After calling self.fit(), this estimator also stores extra attributes such as:

  • self.label_issues_df: a pd.DataFrame containing label quality scores, boolean flags

    indicating which examples have label issues, and predicted label values for each example. Accessible via self.get_label_issues, of similar format as the one returned by self.find_label_issues. See documentation of self.find_label_issues for column descriptions.

  • self.label_issues_mask: a np.ndarray boolean mask indicating if a particular

    example has been identified to have issues.

predict(X, *args, **kwargs)[source]#

Predict class labels using your wrapped model. Works just like model.predict().

Parameters:

X (np.ndarray or DatasetLike) – Test data in the same format expected by your wrapped regression model.

Return type:

ndarray

Returns:

predictions (np.ndarray) – Predictions for the test examples.

score(X, y, sample_weight=None)[source]#

Evaluates your wrapped regression model’s score on a test set X with target values y. Uses your model’s default scoring function, or r-squared score if your model as no "score" attribute.

Parameters:
  • X (Union[ndarray, DataFrame]) – Test data in the same format expected by your wrapped model.

  • y (Union[list, ndarray, Series, DataFrame]) – Test labels in the same format as labels previously used in fit().

  • sample_weight (Optional[ndarray]) – Optional array of shape (N,) or (N, 1) used to weight each test example when computing the score.

Return type:

float

Returns:

score (float) – Number quantifying the performance of this regression model on the test data.

find_label_issues(X, y, *, uncertainty=None, coarse_search_range=[0.01, 0.05, 0.1, 0.15, 0.2], fine_search_size=3, save_space=False, model_kwargs=None)[source]#

Identifies potential label issues (corrupted y-values) in the dataset, and estimates how noisy each label is.

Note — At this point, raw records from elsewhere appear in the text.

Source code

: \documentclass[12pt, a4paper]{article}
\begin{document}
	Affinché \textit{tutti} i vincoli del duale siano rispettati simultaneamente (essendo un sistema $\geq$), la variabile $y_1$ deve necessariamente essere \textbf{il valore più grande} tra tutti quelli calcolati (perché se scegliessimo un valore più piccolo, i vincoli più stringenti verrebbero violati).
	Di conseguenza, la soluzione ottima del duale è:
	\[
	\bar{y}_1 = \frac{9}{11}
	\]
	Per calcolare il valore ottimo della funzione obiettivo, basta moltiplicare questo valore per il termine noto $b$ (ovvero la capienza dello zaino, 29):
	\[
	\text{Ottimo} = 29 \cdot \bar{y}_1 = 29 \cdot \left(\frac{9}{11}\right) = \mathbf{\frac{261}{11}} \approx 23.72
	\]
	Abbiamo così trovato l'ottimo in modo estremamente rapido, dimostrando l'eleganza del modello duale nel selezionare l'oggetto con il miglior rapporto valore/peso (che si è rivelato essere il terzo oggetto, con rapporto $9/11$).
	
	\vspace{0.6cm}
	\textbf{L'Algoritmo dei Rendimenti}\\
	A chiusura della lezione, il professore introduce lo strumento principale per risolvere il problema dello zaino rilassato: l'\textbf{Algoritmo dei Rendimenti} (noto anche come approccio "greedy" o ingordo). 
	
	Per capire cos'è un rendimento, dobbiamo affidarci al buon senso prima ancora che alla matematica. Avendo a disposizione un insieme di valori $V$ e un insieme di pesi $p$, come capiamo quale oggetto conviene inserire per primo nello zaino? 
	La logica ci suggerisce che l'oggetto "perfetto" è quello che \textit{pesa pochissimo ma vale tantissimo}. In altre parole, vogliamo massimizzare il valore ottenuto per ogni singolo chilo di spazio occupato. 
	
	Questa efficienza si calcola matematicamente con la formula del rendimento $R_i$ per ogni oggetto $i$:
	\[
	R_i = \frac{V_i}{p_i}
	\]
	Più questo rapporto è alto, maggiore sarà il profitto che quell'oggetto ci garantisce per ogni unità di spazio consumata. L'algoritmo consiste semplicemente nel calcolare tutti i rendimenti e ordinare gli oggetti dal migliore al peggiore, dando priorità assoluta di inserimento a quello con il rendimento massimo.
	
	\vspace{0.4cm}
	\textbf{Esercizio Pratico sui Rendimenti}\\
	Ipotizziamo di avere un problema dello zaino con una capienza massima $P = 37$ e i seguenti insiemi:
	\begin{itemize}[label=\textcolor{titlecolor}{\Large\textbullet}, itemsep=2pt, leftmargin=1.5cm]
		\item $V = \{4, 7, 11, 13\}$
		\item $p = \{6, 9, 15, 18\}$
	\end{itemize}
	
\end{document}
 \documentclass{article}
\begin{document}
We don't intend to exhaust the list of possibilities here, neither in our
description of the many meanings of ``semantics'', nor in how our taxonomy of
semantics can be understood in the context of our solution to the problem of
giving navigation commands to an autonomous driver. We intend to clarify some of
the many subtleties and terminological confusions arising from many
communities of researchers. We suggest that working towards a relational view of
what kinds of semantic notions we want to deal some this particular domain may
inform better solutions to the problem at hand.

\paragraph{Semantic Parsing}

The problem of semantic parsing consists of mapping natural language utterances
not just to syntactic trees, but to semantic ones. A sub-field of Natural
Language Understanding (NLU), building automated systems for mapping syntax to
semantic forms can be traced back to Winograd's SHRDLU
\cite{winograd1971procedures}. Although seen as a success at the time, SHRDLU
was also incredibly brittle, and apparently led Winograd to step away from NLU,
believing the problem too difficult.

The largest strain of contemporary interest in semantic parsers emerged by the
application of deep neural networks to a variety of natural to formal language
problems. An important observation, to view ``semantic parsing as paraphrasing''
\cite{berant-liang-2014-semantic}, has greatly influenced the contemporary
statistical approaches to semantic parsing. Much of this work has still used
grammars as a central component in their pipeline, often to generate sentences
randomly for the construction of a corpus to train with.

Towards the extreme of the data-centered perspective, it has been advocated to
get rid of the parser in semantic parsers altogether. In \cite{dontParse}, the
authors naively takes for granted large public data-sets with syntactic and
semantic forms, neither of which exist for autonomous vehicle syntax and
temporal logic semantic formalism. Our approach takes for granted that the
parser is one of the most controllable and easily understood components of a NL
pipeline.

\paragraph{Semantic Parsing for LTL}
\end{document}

Note: this method estimates the label issues from scratch. To access previously-estimated label issues from this CleanLearning instance, use the self.get_label_issues method.

This is the method called to find label issues inside CleanLearning.fit() and they share mostly the same parameters.

Parameters:
  • X (Union[ndarray, DataFrame]) – Data features (i.e. covariates, independent variables), typically an array of shape (N, ...), where N is the number of examples (sample-size). Your model, must be able to fit() and predict() data of this format.

  • y (Union[list, ndarray, Series, DataFrame]) – An array of shape (N,) of noisy labels (i.e. target/response/dependant variable), where some values may be erroneous.

  • uncertainty (Union[ndarray, float, None]) – Optional estimated uncertainty for each example. Should be passed in as a float (constant uncertainty throughout all examples), or a numpy array of length N (estimated uncertainty for each example). If not provided, this method will estimate the uncertainty as the sum of the epistemic and aleatoric uncertainty.

  • save_space (bool) – If True, then returned label_issues_df will not be stored as attribute. This means some other methods like self.get_label_issues will no longer work.

  • coarse_search_range (list) – The coarse search range to find the value of k, which estimates the fraction of data which have label issues. More values represent a more thorough search (better expected results but longer runtimes).

  • fine_search_size (int) – Size of fine-grained search grid to find the value of k, which represents our estimate of the fraction of data which have label issues. A higher number represents a more thorough search (better expected results but longer runtimes).

For info about the other parameters, see the docstring of CleanLearning.fit().

Return type:

DataFrame

Returns:

label_issues_df (pd.DataFrame) – DataFrame with info about label issues for each example. Unless save_space argument is specified, same DataFrame is also stored as self.label_issues_df attribute accessible via get_label_issues.

Each row represents an example from our dataset and the DataFrame may contain the following columns:

  • is_label_issue: boolean mask for the entire dataset where True represents a label issue and False represents an example that is accurately labeled with high confidence.

  • label_quality: Numeric score that measures the quality of each label (how likely it is to be correct, with lower scores indicating potentially erroneous labels).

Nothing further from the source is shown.